As much as I admire and support last week’s NRC-IOM report on the U.S. Disadvantage, I have been reflecting on the authors’ strong call for better data and research investments. Unfortunately, the report’s policy recommendations don’t seem on par with the extreme challenges presented.
The report’s recommendations include:
- “Intensify efforts to achieve established national health objectives”
- “Organize a comprehensive media and outreach campaign” to “stimulate a national discussion”
These are reasonable things to do, but why don’t we know more precisely what to recommend to policy makers to close these gaps?
Two quotes come to mind, including Victor Fuchs ( 1974):
“How much, then, should go for medical care and how much for other programs affecting health, such as pollution control, fluoridation of water, accident prevention and the like. There is no simple answer, partly because the question has rarely been explicitly asked.”
And another from my own Association for Health Services Research (AHSR) Presidential Address (1996):
“Now that we are in a time when attention is turning to fundamental health outcomes, when performance and value purchasing are becoming discussed by business coalitions, when there is serious discussion of a new connection between medicine and public health, we find that our research community has not invested nearly enough in the knowledge and understanding we need to guide policy.”
And now this report, presenting this massive information on our poor performance, has to call for “a coordinated portfolio…of research devoted to understanding the factors responsible for the US health disadvantage and potential solutions including lessons that can be learned from other countries.”
What is wrong here? It is true that going beyond simple description of differences to finding causal pathways is extremely complicated. Methods and data sets to explore these relationships are limited, and so far there are few studies even showing associations of factors producing health disparities, and even fewer on the relative cost effectiveness of policies across determinants like health care and behaviors and the social determinants of health.
However, I believe we can find answers to these important questions. I do find it possible that our national focus on clinical care and health care technology has diverted resources from understanding the contributions from other sectors that are even more critical for producing health. The wide variation in health outcomes among communities has to result largely from different levels of financial and nonfinancial policy investments over time; these natural experiments should offer investment and policy guidance for a business model for improving population health. However, little such guidance exists because of lack of comparable investment information across small units of population like communities or counties. My colleague, Tim Casper, and I examined the availability of such data in a sample of Wisconsin counties for per capita expenditures in selected categories of health care, public health, human services, income support, job development, and education. We found that even this well-resourced state is challenged by the difficulty in locating useable data, a lack of resources among public agencies to upgrade information technology systems for making data more usable and accessible to the public, and a lack of enterprise-wide coordination and geographic detail in data collection efforts.
So this is why the NRC-IOM report has to repeat the 1974 Victor Fuchs’ call for better information. Perhaps the worsening results will pose enough of a threat to national productivity and even security to prompt greater action and investment. More national conversations are taking place; last month Academy Health held a planning session to develop a strategy for population health research and policy to become one of three new objectives for the organization going forward. The Robert Wood Johnson Health and Society Scholars program leaders are discussing ways that a population health research and policy “community” can be created and supported.
As the report indicates, there are many things that we can do now, and waiting will delay for generations the health improvement we need and can achieve. I’m extremely hopeful that this report and several others over the past two years will be some kind of Sputnik wake-up call where we find the will to address these knowledge and policy challenges much more aggressively so that future generations don’t ask “Why didn’t they do it then?”

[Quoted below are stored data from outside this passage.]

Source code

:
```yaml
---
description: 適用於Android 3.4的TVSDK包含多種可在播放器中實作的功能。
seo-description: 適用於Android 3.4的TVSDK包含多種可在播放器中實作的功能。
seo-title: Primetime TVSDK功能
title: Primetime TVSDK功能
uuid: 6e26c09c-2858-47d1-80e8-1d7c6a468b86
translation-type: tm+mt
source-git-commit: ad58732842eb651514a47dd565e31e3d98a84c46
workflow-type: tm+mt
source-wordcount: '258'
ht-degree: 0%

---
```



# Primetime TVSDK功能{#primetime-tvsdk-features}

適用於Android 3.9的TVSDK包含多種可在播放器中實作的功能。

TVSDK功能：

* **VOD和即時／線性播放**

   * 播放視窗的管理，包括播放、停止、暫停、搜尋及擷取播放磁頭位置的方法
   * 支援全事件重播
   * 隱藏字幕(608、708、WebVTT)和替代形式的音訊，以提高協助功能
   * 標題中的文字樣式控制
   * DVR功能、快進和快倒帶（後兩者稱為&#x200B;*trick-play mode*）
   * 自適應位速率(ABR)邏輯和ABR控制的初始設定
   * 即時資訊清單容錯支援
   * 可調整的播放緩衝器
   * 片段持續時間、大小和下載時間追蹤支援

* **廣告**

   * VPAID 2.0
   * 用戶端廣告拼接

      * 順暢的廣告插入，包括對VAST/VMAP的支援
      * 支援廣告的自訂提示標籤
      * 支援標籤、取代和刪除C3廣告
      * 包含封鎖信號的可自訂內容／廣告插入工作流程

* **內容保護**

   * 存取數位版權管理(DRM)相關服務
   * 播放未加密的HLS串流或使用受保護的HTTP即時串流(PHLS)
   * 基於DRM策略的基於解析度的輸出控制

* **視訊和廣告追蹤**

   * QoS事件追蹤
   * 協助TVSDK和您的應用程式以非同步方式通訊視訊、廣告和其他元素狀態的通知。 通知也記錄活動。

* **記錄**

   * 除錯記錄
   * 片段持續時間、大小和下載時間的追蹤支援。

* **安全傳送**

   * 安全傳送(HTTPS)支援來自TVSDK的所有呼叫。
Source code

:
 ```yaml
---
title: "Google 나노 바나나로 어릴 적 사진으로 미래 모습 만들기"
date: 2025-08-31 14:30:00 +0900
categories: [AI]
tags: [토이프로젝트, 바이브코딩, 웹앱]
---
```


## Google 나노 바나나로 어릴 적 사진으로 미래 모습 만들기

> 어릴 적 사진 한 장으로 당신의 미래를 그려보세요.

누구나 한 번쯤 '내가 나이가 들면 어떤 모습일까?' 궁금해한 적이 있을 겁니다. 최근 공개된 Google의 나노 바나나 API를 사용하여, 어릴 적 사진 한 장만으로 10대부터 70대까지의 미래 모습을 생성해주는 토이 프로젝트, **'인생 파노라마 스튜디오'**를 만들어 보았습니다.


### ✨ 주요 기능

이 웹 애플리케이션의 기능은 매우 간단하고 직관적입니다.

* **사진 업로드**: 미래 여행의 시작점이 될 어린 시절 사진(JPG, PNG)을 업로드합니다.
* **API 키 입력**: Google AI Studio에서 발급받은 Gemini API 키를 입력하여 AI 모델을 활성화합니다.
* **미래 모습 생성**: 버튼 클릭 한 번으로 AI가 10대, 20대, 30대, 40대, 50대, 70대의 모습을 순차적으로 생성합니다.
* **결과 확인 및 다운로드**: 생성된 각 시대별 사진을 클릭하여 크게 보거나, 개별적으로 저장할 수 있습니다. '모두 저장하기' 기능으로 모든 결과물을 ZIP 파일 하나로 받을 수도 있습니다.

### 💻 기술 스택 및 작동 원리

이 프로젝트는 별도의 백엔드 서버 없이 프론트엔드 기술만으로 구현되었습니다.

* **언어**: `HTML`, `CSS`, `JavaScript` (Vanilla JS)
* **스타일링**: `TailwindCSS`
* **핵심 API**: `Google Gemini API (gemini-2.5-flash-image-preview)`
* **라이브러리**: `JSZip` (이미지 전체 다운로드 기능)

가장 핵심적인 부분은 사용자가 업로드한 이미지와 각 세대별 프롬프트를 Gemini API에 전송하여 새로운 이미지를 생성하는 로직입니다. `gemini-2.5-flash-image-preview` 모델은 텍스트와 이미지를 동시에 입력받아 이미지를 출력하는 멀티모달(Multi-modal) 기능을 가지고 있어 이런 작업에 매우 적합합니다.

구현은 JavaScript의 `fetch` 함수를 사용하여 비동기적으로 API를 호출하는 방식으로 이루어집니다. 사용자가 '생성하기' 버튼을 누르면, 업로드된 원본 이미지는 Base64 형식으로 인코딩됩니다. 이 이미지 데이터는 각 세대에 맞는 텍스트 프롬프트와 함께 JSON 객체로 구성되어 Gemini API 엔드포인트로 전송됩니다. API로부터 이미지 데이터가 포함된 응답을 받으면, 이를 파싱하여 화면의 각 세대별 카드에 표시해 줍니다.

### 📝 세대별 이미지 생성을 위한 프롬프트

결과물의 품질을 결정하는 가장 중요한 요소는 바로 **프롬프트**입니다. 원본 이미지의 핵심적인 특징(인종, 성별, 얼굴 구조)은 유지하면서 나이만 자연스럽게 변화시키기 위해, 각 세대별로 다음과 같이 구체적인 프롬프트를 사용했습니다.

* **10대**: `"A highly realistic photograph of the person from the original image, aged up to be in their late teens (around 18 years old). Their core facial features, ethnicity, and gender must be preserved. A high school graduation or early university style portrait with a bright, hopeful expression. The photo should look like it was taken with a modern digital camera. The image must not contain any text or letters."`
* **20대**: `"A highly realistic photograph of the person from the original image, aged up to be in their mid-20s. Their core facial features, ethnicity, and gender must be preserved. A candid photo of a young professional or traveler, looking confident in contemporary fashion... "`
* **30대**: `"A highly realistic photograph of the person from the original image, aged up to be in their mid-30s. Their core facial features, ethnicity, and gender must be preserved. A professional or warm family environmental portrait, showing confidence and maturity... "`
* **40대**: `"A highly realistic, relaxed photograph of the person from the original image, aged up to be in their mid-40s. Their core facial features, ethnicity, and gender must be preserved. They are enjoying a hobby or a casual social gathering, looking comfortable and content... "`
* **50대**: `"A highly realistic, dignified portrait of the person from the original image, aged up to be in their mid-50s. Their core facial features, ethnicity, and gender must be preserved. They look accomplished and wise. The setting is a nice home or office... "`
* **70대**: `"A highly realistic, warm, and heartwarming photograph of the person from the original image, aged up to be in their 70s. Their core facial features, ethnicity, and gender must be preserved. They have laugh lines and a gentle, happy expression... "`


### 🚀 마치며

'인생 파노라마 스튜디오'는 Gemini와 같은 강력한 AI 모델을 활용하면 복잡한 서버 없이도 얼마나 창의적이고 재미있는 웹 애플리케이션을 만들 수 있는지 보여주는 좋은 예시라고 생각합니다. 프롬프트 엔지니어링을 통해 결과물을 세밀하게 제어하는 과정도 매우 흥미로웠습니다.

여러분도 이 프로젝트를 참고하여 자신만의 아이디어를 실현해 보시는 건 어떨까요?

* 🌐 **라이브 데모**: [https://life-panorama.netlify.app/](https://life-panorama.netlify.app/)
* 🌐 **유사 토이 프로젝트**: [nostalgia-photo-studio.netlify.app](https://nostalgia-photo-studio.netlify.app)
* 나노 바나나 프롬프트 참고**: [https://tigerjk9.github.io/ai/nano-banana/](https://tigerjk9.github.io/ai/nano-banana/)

David A. Kindig, MD, PhD is Emeritus Professor of Population Health Sciences and Emeritus Vice-Chancellor for Health Sciences at the University of Wisconsin School of Medicine and Public Health. Follow him on twitter: @DAKindig.
References:
- Fuchs, Victor. 1974. Who Shall Live? Basic Books, New York.

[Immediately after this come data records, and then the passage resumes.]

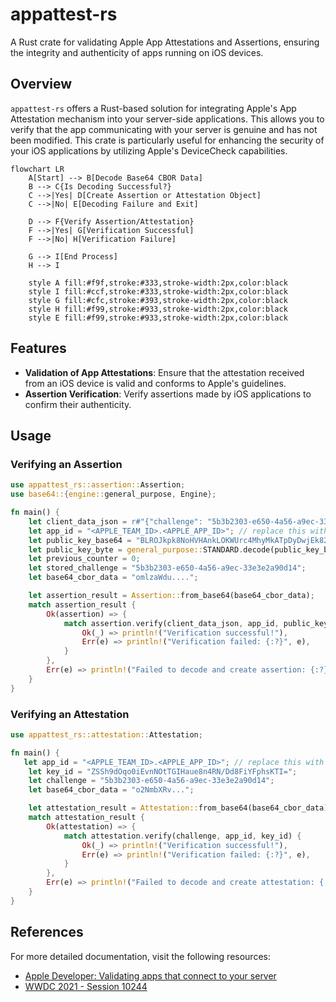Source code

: 
# appattest-rs
A Rust crate for validating Apple App Attestations and Assertions, ensuring the integrity and authenticity of apps running on iOS devices.

## Overview
`appattest-rs` offers a Rust-based solution for integrating Apple's App Attestation mechanism into your server-side applications. This allows you to verify that the app communicating with your server is genuine and has not been modified. This crate is particularly useful for enhancing the security of your iOS applications by utilizing Apple's DeviceCheck capabilities.

```mermaid
flowchart LR
    A[Start] --> B[Decode Base64 CBOR Data]
    B --> C{Is Decoding Successful?}
    C -->|Yes| D[Create Assertion or Attestation Object]
    C -->|No| E[Decoding Failure and Exit]

    D --> F{Verify Assertion/Attestation}
    F -->|Yes| G[Verification Successful]
    F -->|No| H[Verification Failure]

    G --> I[End Process]
    H --> I

    style A fill:#f9f,stroke:#333,stroke-width:2px,color:black
    style I fill:#ccf,stroke:#333,stroke-width:2px,color:black
    style G fill:#cfc,stroke:#393,stroke-width:2px,color:black
    style H fill:#f99,stroke:#933,stroke-width:2px,color:black
    style E fill:#f99,stroke:#933,stroke-width:2px,color:black

```

## Features
- **Validation of App Attestations**: Ensure that the attestation received from an iOS device is valid and conforms to Apple's guidelines.
- **Assertion Verification**: Verify assertions made by iOS applications to confirm their authenticity.

## Usage

### Verifying an Assertion
```rust
use appattest_rs::assertion::Assertion;
use base64::{engine::general_purpose, Engine};

fn main() {
    let client_data_json = r#"{"challenge": "5b3b2303-e650-4a56-a9ec-33e3e2a90d14"}"#.as_bytes().to_vec();
    let app_id = "<APPLE_TEAM_ID>.<APPLE_APP_ID>"; // replace this with yours. E.g 9000738U8.auth.iphone.com
    let public_key_base64 = "BLROJkpk8NoHVHAnkLOKWUrc4MhyMkATpDyDwjEk82o+uf+KCQiDoHZdlcJ1ff5HPgK7Jd/pTA3cyKOq5MYM6Gs=";
    let public_key_byte = general_purpose::STANDARD.decode(public_key_base64).expect("unable to decode public key");
    let previous_counter = 0;
    let stored_challenge = "5b3b2303-e650-4a56-a9ec-33e3e2a90d14";
    let base64_cbor_data = "omlzaWdu....";

    let assertion_result = Assertion::from_base64(base64_cbor_data);
    match assertion_result {
        Ok(assertion) => {
            match assertion.verify(client_data_json, app_id, public_key_byte, previous_counter, stored_challenge) {
                Ok(_) => println!("Verification successful!"),
                Err(e) => println!("Verification failed: {:?}", e),
            }
        },
        Err(e) => println!("Failed to decode and create assertion: {:?}", e),
    }
}
```

### Verifying an Attestation
```rust
use appattest_rs::attestation::Attestation;

fn main() {
   let app_id = "<APPLE_TEAM_ID>.<APPLE_APP_ID>"; // replace this with yours. E.g 9000738U8.auth.iphone.com
    let key_id = "ZSSh9dOqo0iEvnNOtTGIHaue8n4RN/Dd8FiYFphsKTI=";
    let challenge = "5b3b2303-e650-4a56-a9ec-33e3e2a90d14";
    let base64_cbor_data = "o2NmbXRv...";

    let attestation_result = Attestation::from_base64(base64_cbor_data);
    match attestation_result {
        Ok(attestation) => {
            match attestation.verify(challenge, app_id, key_id) {
                Ok(_) => println!("Verification successful!"),
                Err(e) => println!("Verification failed: {:?}", e),
            }
        },
        Err(e) => println!("Failed to decode and create attestation: {:?}", e),
    }
}
```

## References
For more detailed documentation, visit the following resources:
- [Apple Developer: Validating apps that connect to your server](https://developer.apple.com/documentation/devicecheck/validating-apps-that-connect-to-your-server)
- [WWDC 2021 - Session 10244](https://developer.apple.com/videos/play/wwdc2021/10244/)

- Kindig, D. 1999. AHSR Presidential Speech: Beyond Health Services Research. HSR: Health Services Research 34:1 (April 1999, Part II). pp 205-214.

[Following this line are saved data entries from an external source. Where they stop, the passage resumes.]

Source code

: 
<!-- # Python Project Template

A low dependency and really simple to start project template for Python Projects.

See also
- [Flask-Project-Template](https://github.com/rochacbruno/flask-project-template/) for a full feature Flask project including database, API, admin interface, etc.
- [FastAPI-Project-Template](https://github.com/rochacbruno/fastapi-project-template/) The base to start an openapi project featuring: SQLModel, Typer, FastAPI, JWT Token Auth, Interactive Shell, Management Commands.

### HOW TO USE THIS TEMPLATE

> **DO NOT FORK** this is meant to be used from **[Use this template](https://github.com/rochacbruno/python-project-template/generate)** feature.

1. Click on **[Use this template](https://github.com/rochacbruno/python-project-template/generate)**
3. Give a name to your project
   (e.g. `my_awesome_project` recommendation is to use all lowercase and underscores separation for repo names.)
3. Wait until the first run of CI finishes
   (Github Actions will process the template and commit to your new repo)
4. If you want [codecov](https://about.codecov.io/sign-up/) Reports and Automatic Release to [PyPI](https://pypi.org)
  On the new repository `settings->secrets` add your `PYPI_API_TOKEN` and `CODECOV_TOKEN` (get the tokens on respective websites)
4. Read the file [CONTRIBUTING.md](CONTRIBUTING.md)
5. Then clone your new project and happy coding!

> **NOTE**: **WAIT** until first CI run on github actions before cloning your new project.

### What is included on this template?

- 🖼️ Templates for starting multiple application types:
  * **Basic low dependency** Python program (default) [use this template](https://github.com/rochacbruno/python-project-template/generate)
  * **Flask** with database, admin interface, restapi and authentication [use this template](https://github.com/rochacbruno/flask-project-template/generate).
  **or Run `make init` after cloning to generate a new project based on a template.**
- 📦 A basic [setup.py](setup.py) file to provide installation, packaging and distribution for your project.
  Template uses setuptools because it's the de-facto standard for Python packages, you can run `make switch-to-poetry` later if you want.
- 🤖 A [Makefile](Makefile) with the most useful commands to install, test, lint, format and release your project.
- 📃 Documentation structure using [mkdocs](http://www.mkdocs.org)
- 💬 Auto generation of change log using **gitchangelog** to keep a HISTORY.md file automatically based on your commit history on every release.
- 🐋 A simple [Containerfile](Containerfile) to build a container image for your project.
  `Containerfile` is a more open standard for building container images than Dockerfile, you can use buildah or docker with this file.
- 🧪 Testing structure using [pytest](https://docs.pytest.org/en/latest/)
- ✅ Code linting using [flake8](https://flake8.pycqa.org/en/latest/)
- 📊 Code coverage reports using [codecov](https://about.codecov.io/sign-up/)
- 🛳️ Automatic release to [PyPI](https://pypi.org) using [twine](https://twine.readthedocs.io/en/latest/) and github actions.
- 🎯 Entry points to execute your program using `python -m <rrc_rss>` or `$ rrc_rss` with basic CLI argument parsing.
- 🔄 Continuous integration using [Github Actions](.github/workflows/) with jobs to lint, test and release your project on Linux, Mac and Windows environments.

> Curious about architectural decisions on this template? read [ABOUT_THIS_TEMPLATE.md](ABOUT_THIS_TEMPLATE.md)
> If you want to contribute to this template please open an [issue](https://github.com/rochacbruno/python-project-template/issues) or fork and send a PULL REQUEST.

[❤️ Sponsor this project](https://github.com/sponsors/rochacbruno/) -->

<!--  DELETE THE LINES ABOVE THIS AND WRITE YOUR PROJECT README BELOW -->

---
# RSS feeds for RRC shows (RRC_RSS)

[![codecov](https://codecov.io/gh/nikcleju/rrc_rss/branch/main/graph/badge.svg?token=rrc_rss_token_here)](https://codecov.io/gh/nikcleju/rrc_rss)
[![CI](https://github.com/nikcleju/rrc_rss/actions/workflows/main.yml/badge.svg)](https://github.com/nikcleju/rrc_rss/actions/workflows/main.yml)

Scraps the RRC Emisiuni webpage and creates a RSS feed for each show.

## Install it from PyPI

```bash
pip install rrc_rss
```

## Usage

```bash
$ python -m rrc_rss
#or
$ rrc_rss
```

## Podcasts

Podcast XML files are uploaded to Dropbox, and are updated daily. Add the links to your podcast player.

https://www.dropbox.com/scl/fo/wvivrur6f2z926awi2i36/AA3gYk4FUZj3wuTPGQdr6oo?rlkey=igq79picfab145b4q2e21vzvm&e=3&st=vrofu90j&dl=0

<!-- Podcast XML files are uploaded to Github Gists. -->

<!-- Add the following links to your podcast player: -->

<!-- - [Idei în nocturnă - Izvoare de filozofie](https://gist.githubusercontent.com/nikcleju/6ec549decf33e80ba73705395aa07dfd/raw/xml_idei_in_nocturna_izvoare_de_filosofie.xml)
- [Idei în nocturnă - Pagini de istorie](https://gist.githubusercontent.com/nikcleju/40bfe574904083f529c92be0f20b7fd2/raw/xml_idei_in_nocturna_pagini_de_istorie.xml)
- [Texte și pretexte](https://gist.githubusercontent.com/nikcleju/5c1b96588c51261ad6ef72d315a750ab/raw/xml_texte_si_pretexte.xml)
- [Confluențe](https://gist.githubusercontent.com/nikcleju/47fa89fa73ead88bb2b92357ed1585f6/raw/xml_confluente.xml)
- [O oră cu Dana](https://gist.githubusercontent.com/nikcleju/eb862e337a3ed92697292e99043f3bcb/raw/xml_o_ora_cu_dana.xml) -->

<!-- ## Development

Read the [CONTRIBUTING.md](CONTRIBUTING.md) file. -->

- Casper T, Kindig DA. Are Community-Level Financial Data Adequate to Assess Population Health Investments? Prev Chronic Dis 2012;9:120066.
Scientific methods for testing health improvement hypotheses at the population level are not well developed. Thus, the current evidence base relies heavily on often poorly controlled, retrospective, cohort, comparative designs. Many refer to U.S. States as potential laboratories of experimentation providing sufficient homogeneity and sample size to make more rigorous studies possible. Many population-level interventions now devolve to States. Medicaid is one example. With balanced randomization (or quasi-randomization), population-level interventions could be tested with 25 assigned as intervention States and 25 as controls. Large within-State populations would provide relatively precise estimates of effect so an overall sample size of 50 might provide more useful information than currently available. Feasible? Worth a try?
Posted by: Ed Donovan | 01/18/2013 at 11:27 AM
Thanks for this post. I'm also intrigued by the policy recommendation that implies that "stimulating a national dialogue" will naturally bubble up into policy action, the hopeful assumption of many similar reports (including 2012's IOM report on obesity prevention).